The Firedancer and Alpenglow upgrades coming should improve throughput and reliability, which helps the institutional narrative. But technology alone doesn’t solve the revenue diversification problem.
What I Want to Discuss
I’m looking at this through the lens of someone building on Solana and trying to understand where the real opportunity is:
- Revenue sustainability: If meme coin activity drops 80%, what happens to validator economics and the broader ecosystem funding model?
- Institutional conversion: Are the BlackRock/Franklin Templeton commitments actually generating meaningful on-chain activity, or are they more symbolic?
- Builder incentives: Where should builders focus - the speculative market that generates volume, or the institutional/RWA market that generates credibility?
- Competitive positioning: Ethereum is still dominant in institutional DeFi.

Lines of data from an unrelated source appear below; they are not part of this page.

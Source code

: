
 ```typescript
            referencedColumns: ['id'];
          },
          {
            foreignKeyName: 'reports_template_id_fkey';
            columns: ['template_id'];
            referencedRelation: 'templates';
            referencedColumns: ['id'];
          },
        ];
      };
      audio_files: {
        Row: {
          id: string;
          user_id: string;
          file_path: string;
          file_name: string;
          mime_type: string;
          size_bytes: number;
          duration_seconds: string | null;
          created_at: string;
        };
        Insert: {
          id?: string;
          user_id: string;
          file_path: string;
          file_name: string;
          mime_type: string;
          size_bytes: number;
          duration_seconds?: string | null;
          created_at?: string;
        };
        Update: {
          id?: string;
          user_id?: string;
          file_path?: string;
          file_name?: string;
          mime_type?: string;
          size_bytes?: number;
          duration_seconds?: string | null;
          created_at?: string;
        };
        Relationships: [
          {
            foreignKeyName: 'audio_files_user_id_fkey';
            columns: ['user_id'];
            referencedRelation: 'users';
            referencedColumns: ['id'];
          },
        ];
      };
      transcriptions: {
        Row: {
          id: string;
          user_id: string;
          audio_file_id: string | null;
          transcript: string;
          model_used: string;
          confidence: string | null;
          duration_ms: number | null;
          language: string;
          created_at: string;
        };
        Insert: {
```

Can Solana’s speed and cost advantages actually convert enterprise users?
The narrative that Solana “goes institutional after outgrowing the meme coin phase” is compelling. But narratives need to be backed by revenue data. I’d love to hear from the DeFi analysts, traders, and governance people in this community - are we looking at a genuine platform transition, or are we telling ourselves a story while meme coins still pay the bills?
Full disclosure: I hold SOL and am building on Solana, so I have skin in the game here. But I’d rather confront uncomfortable truths now than get blindsided later.